Tras la atractiva pero también lenta El puente de los espías, cabe preguntarse si Spielberg ha entrado en una fase en la que le importan más otras cosas que el ritmo. Mi amigo el gigante sería el segundo título consecutivo en el que se pierde el frenesí que incluso sus películas menos alabadas tenían. Por mucho que la factura pueda parecer una pequeña ruptura en el cine de Spielberg, por el exceso de trucajes digitales que sirven para construir este mundo, la película se adentra en terrenos de fantasía que ya ha transitado a lo largo de su filmografía. Quizá un referente claro sea Hook. Pero en el fondo hay más rastros de Mi amigo el gigante en otras películas, Y siempre queda el placer de ver de nuevo a Spielberg dirigiendo con el tino de antaño a actores infantiles, en este caso a una carismática y simpática Ruby Barnhill, que da muy buena réplica a un no menos espléndido Mark Rylance digitalizado en el gigante.
¿Pero cuál es el problema de Mi amigo el gigante? Se ha hablado mucho de que al festín visual, irrefutable, le falta alma. Puede ser, pero en realidad el alma sí se ve en el tramo final de la película, cuando Spielberg conjuga de una manera admirable, sobre todo en las escenas de palacio, el humor que cabe esperar de una fábula infantil como la que escribió Roald Dahl con la magia visual que siempre ha caracterizado al cineasta norteamericano. Por eso da la impresión de que el problema es otro, es más bien el ritmo, que la película tarda muchísimo en arrancar, y después de una formidable escena inicial, una virguería visual en la que el gigante va camuflándose entre las sombras del Londres nocturno para volver al país de los gigantes sin ser visto, la relación que se establece entre ese ser gigantesto y la pequeña Sophia no termina de cuajar. Lo hace mucho más adelante, pero habiendo dejado demasiadas sombras, incluso quizá algo de aburrimiento, en el primer tercio.

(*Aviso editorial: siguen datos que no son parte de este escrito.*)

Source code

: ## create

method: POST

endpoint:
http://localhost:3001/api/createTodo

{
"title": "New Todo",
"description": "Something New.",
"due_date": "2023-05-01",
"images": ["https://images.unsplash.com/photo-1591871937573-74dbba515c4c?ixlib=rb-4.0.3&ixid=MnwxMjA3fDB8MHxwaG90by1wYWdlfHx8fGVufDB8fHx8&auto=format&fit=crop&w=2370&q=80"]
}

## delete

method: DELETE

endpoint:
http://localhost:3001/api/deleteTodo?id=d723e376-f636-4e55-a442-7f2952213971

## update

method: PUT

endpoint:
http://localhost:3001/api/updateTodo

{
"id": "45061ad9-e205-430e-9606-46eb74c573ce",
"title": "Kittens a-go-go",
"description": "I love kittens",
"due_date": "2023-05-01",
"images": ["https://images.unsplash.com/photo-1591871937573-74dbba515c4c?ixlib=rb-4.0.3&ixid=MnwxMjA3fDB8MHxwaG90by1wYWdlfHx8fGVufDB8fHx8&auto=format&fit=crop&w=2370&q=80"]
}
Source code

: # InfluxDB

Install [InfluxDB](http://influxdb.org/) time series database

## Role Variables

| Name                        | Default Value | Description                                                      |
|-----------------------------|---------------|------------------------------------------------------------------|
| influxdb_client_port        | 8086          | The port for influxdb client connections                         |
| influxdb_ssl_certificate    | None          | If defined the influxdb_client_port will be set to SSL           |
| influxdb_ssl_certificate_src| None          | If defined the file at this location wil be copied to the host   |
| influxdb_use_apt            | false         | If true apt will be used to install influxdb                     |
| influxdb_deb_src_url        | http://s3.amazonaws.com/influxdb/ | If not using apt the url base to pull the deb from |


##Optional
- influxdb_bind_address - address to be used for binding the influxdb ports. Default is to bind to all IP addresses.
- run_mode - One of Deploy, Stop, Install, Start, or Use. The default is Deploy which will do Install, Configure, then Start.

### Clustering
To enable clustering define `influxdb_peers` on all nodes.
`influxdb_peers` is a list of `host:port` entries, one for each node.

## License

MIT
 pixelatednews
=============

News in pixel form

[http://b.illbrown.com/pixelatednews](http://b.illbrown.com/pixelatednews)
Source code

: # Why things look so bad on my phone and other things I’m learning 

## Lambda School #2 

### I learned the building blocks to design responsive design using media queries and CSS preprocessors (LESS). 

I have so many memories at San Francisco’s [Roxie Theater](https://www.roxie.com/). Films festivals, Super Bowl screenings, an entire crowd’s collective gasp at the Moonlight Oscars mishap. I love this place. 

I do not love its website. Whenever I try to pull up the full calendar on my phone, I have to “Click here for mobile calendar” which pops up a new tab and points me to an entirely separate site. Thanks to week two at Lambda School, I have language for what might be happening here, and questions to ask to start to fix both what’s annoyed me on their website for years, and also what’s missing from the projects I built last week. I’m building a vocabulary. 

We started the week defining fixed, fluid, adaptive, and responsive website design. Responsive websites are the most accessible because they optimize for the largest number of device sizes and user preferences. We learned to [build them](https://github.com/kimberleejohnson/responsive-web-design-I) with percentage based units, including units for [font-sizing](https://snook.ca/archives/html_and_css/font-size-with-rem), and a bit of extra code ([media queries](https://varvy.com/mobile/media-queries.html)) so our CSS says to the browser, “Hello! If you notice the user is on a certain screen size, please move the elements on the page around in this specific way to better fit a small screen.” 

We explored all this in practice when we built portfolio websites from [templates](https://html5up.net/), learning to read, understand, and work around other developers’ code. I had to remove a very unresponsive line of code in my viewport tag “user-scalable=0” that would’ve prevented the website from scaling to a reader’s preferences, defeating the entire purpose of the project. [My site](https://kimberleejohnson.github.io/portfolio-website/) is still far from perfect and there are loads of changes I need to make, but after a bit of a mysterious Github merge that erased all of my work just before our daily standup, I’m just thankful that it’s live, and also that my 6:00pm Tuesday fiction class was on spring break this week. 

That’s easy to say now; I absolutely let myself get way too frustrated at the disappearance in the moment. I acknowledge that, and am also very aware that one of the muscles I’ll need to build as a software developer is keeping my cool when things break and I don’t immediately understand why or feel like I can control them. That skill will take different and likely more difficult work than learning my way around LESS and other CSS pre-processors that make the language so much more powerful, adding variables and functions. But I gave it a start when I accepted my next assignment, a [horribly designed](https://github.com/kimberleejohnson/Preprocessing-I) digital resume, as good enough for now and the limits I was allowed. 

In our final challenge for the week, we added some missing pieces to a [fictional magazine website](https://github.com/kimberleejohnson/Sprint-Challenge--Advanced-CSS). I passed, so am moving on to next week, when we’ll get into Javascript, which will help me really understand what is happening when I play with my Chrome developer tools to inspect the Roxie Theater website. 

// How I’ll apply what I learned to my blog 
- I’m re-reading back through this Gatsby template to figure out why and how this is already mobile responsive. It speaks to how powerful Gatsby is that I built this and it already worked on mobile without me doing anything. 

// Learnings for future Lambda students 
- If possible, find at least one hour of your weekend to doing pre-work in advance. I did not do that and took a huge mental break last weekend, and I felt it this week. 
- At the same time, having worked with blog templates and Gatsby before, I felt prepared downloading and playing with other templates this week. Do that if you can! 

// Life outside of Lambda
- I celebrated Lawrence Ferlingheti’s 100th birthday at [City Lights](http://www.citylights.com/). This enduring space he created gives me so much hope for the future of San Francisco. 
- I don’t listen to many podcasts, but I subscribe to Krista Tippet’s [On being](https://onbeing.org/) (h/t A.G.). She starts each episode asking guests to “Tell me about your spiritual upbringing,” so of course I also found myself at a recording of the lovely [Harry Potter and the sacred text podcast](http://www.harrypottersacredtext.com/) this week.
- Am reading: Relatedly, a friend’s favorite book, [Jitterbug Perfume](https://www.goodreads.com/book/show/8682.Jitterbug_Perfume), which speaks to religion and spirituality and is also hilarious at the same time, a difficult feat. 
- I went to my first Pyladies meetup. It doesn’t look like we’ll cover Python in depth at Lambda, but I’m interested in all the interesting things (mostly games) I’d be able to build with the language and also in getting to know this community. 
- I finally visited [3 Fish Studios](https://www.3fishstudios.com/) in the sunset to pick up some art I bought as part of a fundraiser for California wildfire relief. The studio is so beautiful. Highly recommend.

Sería muy exagerado decir que Mi amigo el gigante es una decepción, pero no se puede esconder que en esta fase de su filmografía Spielberg no está consiguiendo películas que hagan justicia a su genialidad. Se ve en muchos momentos, se atisba en otros, el entretenimiento que siempre ha sido capaz de sacar de cada una de sus historias sigue ahí, en esta ocasión con especial énfasis en un público de menor edad del habitual, pero no termina de enamorar como lo ha venido haciendo incluso con cintas que a día de hoy permanecen claramente infravaloradas (y esas son unas cuantas). Mi amigo el gigante, en todo caso, es un curso acelerado de cómo rodar una película de escenarios y criaturas digitales haciendo que el asombro campe a sus anchas por el patio de butacas. Es apasionante ver a un tipo tan clásico como Spielberg amoldándose de esta forma al cine del futuro, aunque en esta película sea difícil ver tanta pasión de verdad como ha venido desprendiendo siempre.